My Hands Are Out Of Shape

You know what really, really stinks?

Finally, after months and months, really getting the urge to write again.

Having ideas flowing and inspiration coming and actual words happening when you put fingers to keyboard.

Creating narratives and having characters responding and the glorious creative juices flowing juicily.

And then…

AND THEN…

Finding out that after months of barely touching the keyboard except to write the odd tumblr post, your once-brisk typing fingers are slow and your sturdy novel-hammering-out hands have become creaky, fragile things that start to ache after only a few thousand words. I swear, I’ve lost eight words a minute off my typing speed, my accuracy is down, and the backs of my hands are burning along every tendon after only 1200 words! (Admittedly I did nearly seven thousand yesterday)

Where has my writing stamina gone? Now that the brain is finally willing, the flesh is proving abominably weak!

Oh, well. No pain, no gain, right? Time to tape ice-packs to my hands, get coffee, and keep at it!

 

 

Static

I’ve been having static trouble lately. Both kinds.

Type 1 Static: Sheer bloody inertia. Putting on clothes, brushing teeth, making coffee… too much effort. Nope. None of that. Going to sit perfectly still and play Farm Mania and watch Play School with the ninja until my brain liquefies.

Type 2 Static: Annoying fizz between ears that inhibits creative thought. Nothing shifts it – playing stimulating music, watching Avatar: The Last Airbender, hot showers, all the usual things? No, they will not be working now. Now all your creative neurons have collectively rolled onto their backs, making an irritating fizzing sound and refusing utterly to cooperate.

Type 1 is linked to depresssion and anxiety, and I’m following the prescribed steps to deal with it. But Type 2 Static is just… argh. I don’t even know what it is, sometimes it just happens and it’s the most irritating thing in the world because I can’t think and I can’t imagine anything and I get so very bored. I really don’t realize how much time I spend creating stories in my head – original, fan-fiction, silly songs, whatever – until I can’t do it and suddenly the walk to the train station or the shops is twice as long and so very, very dull because there’s nothing going on in my head and nothing going on outside my head and I get so bored.

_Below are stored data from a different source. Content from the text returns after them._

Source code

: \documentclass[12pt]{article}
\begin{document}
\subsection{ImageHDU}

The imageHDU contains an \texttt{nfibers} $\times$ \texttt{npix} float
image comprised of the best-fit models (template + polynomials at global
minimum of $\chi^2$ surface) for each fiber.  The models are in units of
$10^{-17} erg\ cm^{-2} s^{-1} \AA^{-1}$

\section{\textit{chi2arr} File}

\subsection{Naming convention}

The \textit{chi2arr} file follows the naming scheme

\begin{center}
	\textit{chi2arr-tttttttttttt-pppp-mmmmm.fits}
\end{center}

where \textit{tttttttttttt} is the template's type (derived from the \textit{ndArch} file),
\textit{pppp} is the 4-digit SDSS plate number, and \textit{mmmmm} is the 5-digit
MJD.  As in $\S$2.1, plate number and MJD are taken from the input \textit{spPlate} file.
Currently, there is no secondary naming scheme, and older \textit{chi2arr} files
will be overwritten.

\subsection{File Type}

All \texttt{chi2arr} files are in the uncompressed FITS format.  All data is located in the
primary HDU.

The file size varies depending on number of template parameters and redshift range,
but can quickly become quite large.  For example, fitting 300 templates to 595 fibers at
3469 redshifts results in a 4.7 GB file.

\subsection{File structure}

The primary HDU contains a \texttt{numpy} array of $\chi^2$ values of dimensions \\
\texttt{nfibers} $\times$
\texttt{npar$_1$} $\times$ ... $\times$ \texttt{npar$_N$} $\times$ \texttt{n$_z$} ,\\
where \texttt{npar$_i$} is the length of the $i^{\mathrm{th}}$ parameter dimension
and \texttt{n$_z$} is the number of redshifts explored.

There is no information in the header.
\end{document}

I was having trouble with that yesterday – usually I enjoy pacing up and down at the station waiting for the train, listening to my music and creating a Tyrion and/or Zuko fanvid to Lion King 2‘s ‘One of Us’ in my head. Just for a random example.  But yesterday I couldn’t kick my imagination into gear at all, so I was getting bored and frustrated as I paced, and then this guy showed up to wait for the train too, and he was just… standing there. At the edge of the platform. Just standing, doing nothing.

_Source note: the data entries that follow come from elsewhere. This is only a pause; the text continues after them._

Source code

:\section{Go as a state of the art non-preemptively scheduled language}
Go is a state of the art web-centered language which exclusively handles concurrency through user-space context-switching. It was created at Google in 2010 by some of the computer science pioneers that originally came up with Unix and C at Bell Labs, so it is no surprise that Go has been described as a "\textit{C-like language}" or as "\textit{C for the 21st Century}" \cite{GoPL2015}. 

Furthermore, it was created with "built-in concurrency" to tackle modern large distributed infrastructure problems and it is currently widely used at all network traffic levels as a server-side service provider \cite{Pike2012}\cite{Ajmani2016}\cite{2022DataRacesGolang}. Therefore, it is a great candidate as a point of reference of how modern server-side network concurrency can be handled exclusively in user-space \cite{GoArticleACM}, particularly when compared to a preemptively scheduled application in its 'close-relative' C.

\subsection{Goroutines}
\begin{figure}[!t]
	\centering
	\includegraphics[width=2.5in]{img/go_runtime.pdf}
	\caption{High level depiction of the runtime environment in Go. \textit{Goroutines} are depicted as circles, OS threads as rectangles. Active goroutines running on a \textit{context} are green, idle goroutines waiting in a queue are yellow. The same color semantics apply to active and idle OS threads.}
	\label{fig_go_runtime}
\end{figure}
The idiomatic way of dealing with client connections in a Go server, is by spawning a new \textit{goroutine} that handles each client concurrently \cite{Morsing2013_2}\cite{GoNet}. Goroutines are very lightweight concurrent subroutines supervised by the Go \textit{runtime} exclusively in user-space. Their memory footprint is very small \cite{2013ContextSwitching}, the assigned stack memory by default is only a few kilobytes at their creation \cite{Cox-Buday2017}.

I really, really wanted to ask him how he could stand it. I was moving around. I had my music. And I was still bored out of my skull because of the stupid static. And he was just standing there staring at the train track. I can’t do that even when I don’t have static!

I didn’t ask, of course, because it would be rude. And maybe he was just absorbed in the My Little Pony/ Gargoyles epic crossover he was writing in his head, I don’t know. Maybe he was reviewing football scores or composing a breakup speech. Who knows?

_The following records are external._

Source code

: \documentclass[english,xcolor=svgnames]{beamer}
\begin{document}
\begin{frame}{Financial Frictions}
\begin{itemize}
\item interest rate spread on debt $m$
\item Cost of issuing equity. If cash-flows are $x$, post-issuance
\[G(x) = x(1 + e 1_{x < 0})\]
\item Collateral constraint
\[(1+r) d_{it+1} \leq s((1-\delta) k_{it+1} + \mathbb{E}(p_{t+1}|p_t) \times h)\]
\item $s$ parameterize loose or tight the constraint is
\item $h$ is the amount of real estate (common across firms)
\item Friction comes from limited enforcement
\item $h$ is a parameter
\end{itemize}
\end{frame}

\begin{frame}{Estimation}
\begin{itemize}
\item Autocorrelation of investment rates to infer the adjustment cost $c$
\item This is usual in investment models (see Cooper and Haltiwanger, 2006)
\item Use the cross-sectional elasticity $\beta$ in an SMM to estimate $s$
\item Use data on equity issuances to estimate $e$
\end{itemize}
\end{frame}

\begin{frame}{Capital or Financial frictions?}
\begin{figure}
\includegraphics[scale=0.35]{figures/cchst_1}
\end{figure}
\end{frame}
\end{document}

But he looked bored. And yet he was just standing there.

Does anyone else ever look up from their book or their game of solitaire or whatever on a train or in a food court or something and see people just sitting and think ‘aren’t you so bored? how can you stand it’? I do, all the time. I’d really like to know, actually, so if you do know, fill me in please!

Stupid static. I’m going to go make myself more coffee and see if it budges anything.

You Are Not A Statistically Relevant Sample

Is there a politer way to tell someone ‘you are not a statistically relevant sample’? Because I used those words in an argument a while ago and caused some offense.

It was true, though. I offered some statistics on institutionalized sexual discrimination (I actually memorized numbers, and you guys know how hard remembering is for me) and the person I was talking to asserted that there is no such thing because she, personally, knew two women who were high up in management in very successful companies.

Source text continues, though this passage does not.